Siedziałam razem z Rose w loży i piłyśmy kolejnego drinka. Muszę przyznać, że to był dobry pomysł, aby iść na tą imprezę. Obie byłyśmy już pijane, a mimo tego nie czułam zmęczenia. Podszedł do nas jakiś chłopak i poprosił Rose do tańca, a ta od razu się zgodziła. Zostałam sama pijąc kolorowego drinka.
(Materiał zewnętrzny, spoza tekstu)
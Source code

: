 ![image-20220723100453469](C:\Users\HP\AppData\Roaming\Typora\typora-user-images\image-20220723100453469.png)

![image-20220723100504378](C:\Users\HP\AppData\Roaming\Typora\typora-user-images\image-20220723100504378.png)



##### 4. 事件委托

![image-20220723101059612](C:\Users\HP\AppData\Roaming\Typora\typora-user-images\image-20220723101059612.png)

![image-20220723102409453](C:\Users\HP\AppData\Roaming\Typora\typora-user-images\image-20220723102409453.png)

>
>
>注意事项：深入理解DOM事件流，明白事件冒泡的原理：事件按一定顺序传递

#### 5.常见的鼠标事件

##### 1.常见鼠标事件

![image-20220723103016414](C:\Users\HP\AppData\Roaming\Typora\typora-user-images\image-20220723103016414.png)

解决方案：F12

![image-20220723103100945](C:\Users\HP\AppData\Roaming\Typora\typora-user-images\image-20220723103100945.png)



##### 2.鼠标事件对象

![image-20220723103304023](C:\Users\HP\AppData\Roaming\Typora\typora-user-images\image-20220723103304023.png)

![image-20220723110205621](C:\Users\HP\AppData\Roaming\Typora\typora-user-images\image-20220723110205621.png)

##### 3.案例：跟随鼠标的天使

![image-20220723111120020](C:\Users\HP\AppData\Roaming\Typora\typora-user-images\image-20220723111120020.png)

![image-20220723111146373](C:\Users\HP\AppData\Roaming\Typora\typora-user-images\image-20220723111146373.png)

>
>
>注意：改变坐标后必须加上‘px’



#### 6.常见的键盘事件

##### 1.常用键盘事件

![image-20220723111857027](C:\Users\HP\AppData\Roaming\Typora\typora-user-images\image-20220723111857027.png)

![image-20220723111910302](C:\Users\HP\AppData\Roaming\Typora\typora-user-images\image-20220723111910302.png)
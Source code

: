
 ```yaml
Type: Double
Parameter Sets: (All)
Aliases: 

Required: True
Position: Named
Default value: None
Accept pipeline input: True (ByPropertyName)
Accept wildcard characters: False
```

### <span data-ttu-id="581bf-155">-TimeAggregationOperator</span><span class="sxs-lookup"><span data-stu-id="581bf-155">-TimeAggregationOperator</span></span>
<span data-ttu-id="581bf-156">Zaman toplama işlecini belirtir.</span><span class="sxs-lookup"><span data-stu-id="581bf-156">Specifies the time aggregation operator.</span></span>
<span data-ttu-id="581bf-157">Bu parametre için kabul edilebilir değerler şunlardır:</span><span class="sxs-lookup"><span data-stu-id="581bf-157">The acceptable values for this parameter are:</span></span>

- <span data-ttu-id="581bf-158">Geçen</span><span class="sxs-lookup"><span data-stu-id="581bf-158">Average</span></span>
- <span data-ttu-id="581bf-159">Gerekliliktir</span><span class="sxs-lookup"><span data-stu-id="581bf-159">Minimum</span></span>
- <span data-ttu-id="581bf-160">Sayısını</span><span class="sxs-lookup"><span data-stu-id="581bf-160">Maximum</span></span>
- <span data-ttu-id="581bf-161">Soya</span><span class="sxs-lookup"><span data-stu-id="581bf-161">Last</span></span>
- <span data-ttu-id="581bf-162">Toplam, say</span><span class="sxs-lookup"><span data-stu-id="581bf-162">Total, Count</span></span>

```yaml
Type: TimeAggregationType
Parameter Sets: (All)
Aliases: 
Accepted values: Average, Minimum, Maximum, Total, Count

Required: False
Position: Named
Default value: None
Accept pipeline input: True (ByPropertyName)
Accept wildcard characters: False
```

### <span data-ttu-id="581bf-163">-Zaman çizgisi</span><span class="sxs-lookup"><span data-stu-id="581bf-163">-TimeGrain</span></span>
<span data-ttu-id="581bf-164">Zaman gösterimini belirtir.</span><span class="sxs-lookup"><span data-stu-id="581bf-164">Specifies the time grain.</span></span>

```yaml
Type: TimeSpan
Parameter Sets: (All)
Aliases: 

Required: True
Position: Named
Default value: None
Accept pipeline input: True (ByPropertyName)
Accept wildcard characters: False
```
Jednak po kolejnym łyku zrobiło mi się słabo i musiałam wyjść na zewnątrz, aby po oddychać świeżym powietrzem. Dzisiejsza noc była chłodna i od razu gdy wyszłam na powietrze poczułam jak zimny wiatr uderza mnie w twarz. Zamknęłam oczy i wzięłam kilka głębszych wdechów. Otworzyłam oczy i zauważyłam, że idzie mulat. Nie uciekłam przed nim, tylko patrzyłam jak idzie w moim kierunku. Zatrzymał się kilka metrów przede mną. Uśmiechnął się do mnie, a ja to odwzajemniłam. Nie wiem, czy była to wina alkoholu, którego spożyłam, czy dawnej sympatii do niego.
- Przestaniesz mnie śledzić?!- Krzyknęłam do niego, a on się jedynie zaśmiał i podszedł bliżej mnie.
- Czy ja Cię śledzę?- Odpowiedział pytaniem na pytanie.
- Nie odpowiada się w ten sposób.- Powiedziałam marszcząc delikatnie brwi. Ten teraz nic nie opowiedział, a zdjął z siebie kurtkę, w której go widziałam przed szkołą i nałożył mi na ramiona.
- Zmarzłaś.- Powiedział.
- Skąd to możesz wiedzieć?
- Gdy jest Ci zimno przymrużasz delikatnie oczy.- Odpowiedział bez wahania. Podszedł jeszcze bliżej mnie i założył mój kosmyk włosów za ucho. Patrzyliśmy sobie w oczy.- Nie wiesz jak bardzo chciałbym Cię teraz pocałować.- Powiedział, a ja się odsunęłam.
- Daj spokój. Odszedłeś już raz i zrobiłbyś to drugi raz, gdyby między nami znowu coś było.
- Nie uciekłbym.- Znów podszedł niebezpiecznie blisko. Położyłam rękę na jego policzku, a on zamkną oczy.- Zapomniałem jak to jest być przy Tobie.
- Co masz na myśli?- Spytałam, a ten otworzył oczy.
- Byłem spokojny o następny dzień. Każda chwila z Tobą była najcudowniejszą chwilą w życiu. Każdy dzień z Tobą był niesamowity, a każdy Twój uśmiech powodował, że dzień był piękniejszy mimo gdy pogoda była do bani.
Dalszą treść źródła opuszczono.